Alle PMI innovative si applicano buona parte delle agevolazioni previste dalla disciplina delle start-up innovative; in particolare gli incentivi fiscali per investimenti in PMI innovative effettuati:

– anteriormente o entro 7 anni dalla loro prima vendita commerciale;

– fino a 10 anni dalla loro prima vendita commerciale se attestano, tramite valutazione di un esperto indipendente, di non aver ancora dimostrato a sufficienza il loro potenziale di generare reddito;

– senza limiti di età, se effettuano un investimento in capitale di rischio sulla base di un business plan relativo ad un nuovo prodotto o a un nuovo mercato geografico che sia superiore al 50% del fatturato medio annuo dei precedenti cinque anni.

 

L’art. 38 del Decreto Rilancio ha innalzato al  50% la detrazione per gli investimenti effettuati in pmi innovative dalle persone fisiche. L’investimento massimo detraibile non può eccedere l’importo di  € 300.000 per ciascun periodo d’imposta e deve essere mantenuto per almeno 3 anni. Sulla parte di investimento eccedente € 300.000 è applicabile la detrazione del 30%. L’agevolazione si applica alle sole pmi innovative iscritte alla sezione speciale al momento dell’investimento ed è concessa nel rispetto del regolamento sugli aiuti de minimis.

 

Condizioni per beneficiare degli incentivi fiscali del 30% per investimenti in start up e pmi innovative  (Decreto 7 maggio 2019):

– Le agevolazioni spettano fino ad un ammontare complessivo dei conferimenti ammissibili  non > a € 15.000.000 per ciascuna start up/pmi innovativa.

– Per beneficiare dell’agevolazione fiscale gli investitori devono ricevere e conservare:  certificazione della start up/pmi innovativa che attesti il rispetto del limite di € 15.000.000 ovvero, se superato, l’importo per il quale spetta la deduzione o la detrazione e copia del piano di investimento della start up/pmi innovativa.

– L’investimento deve essere mantenuto per almeno 3 anni. L’eventuale cessione, anche parziale, prima del decorso di tale termine comporta la decadenza dal beneficio e il recupero a tassazione dell’importo dedotto o detratto maggiorato degli interessi legali.

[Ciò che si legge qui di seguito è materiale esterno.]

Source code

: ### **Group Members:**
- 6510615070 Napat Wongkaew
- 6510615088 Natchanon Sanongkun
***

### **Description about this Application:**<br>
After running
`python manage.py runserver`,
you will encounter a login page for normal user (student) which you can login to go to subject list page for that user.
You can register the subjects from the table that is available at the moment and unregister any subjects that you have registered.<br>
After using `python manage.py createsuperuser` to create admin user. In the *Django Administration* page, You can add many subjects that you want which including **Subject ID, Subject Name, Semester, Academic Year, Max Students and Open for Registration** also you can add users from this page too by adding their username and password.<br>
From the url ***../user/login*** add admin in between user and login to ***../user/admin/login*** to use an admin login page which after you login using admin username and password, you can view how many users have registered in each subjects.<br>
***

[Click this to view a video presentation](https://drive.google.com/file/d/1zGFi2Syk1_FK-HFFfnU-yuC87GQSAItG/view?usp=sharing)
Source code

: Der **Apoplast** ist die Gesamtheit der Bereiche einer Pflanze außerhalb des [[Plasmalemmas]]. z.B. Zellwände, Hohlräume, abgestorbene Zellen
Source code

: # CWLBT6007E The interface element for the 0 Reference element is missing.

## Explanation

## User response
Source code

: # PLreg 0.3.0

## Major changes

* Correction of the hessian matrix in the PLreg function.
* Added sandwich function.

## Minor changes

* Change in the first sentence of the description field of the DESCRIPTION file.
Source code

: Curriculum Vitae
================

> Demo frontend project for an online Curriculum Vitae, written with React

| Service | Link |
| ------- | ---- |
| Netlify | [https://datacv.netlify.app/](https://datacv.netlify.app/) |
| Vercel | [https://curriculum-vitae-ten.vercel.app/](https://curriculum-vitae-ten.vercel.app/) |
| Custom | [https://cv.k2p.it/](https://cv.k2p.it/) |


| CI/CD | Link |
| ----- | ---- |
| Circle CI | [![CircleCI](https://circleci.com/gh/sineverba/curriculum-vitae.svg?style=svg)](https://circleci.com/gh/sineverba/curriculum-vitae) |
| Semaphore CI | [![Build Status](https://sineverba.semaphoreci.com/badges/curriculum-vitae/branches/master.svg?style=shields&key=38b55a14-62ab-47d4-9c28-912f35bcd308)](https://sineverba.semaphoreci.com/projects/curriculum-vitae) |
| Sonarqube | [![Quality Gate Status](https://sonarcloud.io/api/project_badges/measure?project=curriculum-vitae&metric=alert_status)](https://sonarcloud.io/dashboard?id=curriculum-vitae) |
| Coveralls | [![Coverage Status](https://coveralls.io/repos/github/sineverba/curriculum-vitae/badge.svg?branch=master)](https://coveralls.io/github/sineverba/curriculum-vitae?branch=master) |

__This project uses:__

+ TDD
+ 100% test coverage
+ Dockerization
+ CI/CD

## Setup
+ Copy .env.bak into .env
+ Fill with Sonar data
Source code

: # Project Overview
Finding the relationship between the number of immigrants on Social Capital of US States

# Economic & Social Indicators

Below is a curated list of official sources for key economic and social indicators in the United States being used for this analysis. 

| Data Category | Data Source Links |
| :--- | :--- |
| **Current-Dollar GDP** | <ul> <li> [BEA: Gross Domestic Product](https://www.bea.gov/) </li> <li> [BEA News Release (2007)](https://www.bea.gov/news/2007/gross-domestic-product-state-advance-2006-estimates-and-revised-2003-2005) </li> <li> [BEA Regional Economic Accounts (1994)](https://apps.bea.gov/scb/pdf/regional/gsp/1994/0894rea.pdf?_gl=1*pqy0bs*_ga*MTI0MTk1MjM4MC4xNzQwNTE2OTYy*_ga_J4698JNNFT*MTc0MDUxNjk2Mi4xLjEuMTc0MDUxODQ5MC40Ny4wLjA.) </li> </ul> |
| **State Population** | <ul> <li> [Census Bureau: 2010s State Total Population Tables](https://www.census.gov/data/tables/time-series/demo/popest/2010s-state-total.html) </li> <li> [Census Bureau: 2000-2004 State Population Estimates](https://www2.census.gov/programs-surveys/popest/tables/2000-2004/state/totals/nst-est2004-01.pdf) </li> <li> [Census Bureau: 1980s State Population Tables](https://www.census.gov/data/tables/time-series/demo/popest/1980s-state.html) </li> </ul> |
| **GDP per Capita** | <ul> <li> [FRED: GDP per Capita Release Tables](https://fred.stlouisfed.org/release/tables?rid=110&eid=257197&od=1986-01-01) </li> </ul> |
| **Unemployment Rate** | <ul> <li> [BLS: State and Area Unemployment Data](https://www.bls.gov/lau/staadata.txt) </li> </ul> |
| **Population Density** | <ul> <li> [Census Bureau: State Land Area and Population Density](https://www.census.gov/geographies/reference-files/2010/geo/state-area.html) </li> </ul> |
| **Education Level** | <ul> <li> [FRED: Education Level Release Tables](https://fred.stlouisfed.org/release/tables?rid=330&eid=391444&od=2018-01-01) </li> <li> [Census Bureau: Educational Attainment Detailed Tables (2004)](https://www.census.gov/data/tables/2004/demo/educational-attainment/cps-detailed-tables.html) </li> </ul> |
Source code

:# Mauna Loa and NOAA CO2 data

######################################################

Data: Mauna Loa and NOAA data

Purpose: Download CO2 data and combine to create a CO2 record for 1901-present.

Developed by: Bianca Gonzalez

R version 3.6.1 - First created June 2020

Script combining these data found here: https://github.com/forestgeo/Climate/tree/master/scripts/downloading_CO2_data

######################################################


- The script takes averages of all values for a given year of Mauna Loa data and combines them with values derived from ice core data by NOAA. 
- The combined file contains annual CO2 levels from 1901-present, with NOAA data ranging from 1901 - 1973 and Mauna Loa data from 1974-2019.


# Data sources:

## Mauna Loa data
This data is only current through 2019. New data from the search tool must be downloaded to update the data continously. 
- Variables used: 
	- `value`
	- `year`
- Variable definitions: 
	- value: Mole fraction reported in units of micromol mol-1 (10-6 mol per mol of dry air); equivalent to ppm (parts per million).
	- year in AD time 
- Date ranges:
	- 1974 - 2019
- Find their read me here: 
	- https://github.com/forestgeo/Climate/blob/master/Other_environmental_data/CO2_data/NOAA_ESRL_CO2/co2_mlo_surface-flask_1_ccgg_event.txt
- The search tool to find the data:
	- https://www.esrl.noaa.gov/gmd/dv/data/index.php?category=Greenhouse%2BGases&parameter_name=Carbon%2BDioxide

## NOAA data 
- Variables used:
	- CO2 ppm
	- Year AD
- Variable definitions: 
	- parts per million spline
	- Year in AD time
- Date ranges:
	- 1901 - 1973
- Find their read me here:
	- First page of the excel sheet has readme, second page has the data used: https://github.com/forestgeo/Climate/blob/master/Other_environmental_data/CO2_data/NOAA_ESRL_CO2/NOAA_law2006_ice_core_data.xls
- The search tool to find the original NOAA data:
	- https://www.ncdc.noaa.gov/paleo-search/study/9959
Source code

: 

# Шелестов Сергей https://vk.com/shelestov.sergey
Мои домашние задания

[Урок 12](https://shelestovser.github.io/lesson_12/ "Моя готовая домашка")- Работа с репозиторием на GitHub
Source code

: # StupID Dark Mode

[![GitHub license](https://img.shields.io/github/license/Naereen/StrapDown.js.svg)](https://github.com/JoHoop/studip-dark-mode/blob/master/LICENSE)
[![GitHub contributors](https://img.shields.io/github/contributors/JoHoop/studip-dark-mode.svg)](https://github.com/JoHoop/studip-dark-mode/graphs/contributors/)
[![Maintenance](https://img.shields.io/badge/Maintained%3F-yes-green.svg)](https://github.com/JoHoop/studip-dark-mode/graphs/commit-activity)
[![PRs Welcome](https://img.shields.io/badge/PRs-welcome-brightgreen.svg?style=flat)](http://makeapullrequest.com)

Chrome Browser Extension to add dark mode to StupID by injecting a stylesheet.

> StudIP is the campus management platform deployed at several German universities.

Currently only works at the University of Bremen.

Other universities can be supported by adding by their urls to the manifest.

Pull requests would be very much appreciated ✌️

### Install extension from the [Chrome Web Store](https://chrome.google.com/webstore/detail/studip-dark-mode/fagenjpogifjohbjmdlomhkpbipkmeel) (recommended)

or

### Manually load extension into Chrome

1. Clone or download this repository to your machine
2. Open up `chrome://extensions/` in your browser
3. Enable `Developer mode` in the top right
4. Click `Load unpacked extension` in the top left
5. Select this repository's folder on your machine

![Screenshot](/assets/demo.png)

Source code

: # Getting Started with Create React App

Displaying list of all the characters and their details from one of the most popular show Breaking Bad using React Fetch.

– Decadenza dai benefici fiscali  se, entro 3 anni dalla data in cui rileva l’investimento, si verifica la perdita di uno dei requisiti da parte della start up/pmi innovativa.

 

Condizioni per beneficiare degli incentivi fiscali del 50% per investimenti in start up e pmi innovative  (Decreto 28 dicembre 2020).

 

Scheda di sintesi startup e pmi innovative (Mise – ottobre 2020)

Pareri emessi dal Ministero per lo Sviluppo Economico in tema di start up e PMI innovative


Limiti per agevolazioni fiscali:

– Conferimenti ammissibili per ciascuna start-up / pmi:  max 15.000.000

–> persona fisica max 1.000.000 per periodo d’imposta: detrazione 30% = 300.000

–> società max 1.800.000 per periodo d’imposta: deduzione 30% = 540.000 x 24% di IRES = 129.600


LE SITUAZIONI TIPICHE

  1. Hai un’idea ma sei senza capitali? Ti troviamo finanziamenti fino a 100 mila euro oltre ad accedere al credito ordinario, a quello agevolato e al crowdfunding.
  2. Hai un’ impresa che necessita di essere riposizionata sul mercato? Ti assistiamo nella costituzione di una PMI Innovativa che potrà beneficiare delle detrazioni d’imposta, dell’accesso agevolato al credito e  di tante altre opportunità .
  3. Desideri avere un’alternativa ai soliti investimenti? La nostra Mini SPACti garantirà la possibilità di cogliere le opportunità offerte dall’investimento nelle PMI Innovative.
  4. Operi nel Real Estate? Quale investitore potrai godere delle detrazioni del 19%, come ente pubblico potrai promuovere la ristrutturazione/costruzione di strutture di interesse sociale e, se sei un imprenditore, potrai finanziare le tue iniziative. In tutti questi casi il vostro advisor ideale è CrowdRe.

CROWDFUNDING

Si tratta di un finanziamento dal basso volto a sostenere nuove idee, permettendo alle aziende di crescere e svilupparsi grazie alla raccolta di piccoli investimenti.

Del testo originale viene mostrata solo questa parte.